» **WORK ITEM**:
Among the lines below, keep only those from the one containing "structure of American option pricing)." through the one containing "Optionally Piloted Aircraft", and reproduce them exactly.

<<<<

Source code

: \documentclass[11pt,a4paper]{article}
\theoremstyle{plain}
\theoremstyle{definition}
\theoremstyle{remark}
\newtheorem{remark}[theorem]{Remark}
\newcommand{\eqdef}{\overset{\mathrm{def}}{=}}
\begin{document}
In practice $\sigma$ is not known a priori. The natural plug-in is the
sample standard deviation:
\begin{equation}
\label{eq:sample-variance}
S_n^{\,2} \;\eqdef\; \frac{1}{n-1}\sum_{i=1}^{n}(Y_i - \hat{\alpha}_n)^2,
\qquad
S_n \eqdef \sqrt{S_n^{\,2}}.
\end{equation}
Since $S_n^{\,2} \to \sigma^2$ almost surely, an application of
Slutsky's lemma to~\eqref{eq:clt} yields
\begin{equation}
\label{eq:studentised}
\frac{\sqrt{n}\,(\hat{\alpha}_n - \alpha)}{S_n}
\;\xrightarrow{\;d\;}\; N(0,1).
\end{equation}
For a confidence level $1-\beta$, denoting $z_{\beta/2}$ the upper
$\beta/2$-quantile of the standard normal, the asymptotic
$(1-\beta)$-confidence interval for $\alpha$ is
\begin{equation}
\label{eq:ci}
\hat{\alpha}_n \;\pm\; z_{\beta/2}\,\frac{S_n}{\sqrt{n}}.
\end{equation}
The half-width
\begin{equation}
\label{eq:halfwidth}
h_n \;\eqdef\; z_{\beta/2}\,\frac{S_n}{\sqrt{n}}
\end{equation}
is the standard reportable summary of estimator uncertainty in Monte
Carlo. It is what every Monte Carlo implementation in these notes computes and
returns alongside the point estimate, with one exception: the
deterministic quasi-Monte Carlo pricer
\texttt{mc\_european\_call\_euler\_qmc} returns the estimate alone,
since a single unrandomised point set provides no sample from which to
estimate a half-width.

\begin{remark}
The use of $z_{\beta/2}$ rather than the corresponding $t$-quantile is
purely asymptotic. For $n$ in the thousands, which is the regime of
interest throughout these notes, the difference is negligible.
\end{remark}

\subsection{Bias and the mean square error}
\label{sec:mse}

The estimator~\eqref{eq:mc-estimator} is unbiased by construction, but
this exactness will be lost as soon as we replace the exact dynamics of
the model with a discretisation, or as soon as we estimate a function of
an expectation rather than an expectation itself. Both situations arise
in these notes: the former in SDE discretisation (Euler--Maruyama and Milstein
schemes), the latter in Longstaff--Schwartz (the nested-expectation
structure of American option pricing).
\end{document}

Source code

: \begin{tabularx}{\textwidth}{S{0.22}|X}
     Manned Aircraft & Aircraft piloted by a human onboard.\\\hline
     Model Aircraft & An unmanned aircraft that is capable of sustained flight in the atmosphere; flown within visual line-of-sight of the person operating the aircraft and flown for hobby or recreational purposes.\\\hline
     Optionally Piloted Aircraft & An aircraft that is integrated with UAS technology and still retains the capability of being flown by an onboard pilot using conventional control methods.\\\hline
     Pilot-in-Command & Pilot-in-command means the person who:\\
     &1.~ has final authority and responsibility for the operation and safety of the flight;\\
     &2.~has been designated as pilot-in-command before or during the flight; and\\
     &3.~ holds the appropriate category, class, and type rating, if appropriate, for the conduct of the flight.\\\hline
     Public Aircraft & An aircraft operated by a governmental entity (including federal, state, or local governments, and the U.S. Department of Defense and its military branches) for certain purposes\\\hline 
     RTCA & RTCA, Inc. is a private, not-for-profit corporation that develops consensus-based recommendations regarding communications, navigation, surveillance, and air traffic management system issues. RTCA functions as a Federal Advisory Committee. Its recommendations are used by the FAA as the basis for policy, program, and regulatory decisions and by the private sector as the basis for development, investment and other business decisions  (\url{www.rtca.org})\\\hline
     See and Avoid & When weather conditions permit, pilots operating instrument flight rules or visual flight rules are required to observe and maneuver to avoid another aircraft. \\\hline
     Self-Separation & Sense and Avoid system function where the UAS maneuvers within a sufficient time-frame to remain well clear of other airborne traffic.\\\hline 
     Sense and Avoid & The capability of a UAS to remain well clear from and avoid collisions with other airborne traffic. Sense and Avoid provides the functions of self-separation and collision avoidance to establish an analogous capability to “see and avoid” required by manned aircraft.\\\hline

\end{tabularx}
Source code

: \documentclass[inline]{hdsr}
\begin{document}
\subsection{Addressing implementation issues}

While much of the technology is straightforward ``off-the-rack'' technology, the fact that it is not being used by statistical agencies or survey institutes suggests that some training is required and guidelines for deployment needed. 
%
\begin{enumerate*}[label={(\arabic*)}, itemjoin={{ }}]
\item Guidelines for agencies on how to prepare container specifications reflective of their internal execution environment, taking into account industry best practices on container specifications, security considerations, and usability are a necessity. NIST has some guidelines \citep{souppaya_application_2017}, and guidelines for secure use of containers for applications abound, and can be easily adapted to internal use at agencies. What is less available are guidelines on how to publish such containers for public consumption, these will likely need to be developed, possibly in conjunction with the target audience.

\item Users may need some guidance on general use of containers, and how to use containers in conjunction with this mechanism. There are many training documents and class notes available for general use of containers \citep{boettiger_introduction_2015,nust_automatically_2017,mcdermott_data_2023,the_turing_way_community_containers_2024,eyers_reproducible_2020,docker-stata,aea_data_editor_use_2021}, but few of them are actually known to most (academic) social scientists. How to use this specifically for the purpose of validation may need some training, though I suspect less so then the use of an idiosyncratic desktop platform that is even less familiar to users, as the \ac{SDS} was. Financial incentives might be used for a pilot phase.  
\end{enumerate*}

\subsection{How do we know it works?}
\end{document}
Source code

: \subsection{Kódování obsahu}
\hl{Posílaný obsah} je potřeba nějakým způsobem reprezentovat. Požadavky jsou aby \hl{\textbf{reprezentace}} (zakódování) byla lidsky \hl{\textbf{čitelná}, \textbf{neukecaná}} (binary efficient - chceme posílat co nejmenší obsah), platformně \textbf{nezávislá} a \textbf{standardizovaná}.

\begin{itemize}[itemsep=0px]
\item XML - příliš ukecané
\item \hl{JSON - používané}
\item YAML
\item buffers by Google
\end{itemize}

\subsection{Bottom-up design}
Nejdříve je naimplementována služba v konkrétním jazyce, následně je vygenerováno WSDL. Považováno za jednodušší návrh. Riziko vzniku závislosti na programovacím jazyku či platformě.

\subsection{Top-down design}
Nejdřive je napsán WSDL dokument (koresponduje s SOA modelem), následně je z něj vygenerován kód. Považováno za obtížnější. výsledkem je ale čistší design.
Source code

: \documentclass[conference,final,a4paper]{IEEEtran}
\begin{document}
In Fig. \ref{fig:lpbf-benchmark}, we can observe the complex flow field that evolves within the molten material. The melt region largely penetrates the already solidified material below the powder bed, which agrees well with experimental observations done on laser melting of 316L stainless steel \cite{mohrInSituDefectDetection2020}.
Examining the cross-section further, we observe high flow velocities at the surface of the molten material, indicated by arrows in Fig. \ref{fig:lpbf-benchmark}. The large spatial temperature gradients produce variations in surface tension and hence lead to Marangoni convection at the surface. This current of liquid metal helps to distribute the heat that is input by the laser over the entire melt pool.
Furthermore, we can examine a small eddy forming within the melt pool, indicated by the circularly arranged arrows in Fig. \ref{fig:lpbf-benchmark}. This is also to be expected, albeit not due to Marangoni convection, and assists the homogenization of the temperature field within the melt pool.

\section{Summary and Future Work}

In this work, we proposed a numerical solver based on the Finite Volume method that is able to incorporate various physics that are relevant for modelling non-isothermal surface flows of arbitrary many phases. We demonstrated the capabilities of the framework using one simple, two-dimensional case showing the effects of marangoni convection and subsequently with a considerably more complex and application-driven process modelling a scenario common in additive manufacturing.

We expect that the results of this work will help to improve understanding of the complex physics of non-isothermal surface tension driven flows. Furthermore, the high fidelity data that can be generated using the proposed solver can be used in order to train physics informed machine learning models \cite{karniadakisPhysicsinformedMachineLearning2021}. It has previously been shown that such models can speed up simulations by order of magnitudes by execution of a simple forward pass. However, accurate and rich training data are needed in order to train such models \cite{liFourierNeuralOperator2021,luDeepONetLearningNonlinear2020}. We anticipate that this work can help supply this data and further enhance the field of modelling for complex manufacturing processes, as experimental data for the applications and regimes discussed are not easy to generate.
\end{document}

>>>>

» **WRITTEN SOLUTION**:
structure of American option pricing).
\end{document}

Source code

: \begin{tabularx}{\textwidth}{S{0.22}|X}
     Manned Aircraft & Aircraft piloted by a human onboard.\\\hline
     Model Aircraft & An unmanned aircraft that is capable of sustained flight in the atmosphere; flown within visual line-of-sight of the person operating the aircraft and flown for hobby or recreational purposes.\\\hline
     Optionally Piloted Aircraft & An aircraft that is integrated with UAS technology and still retains the capability of being flown by an onboard pilot using conventional control methods.\\\hline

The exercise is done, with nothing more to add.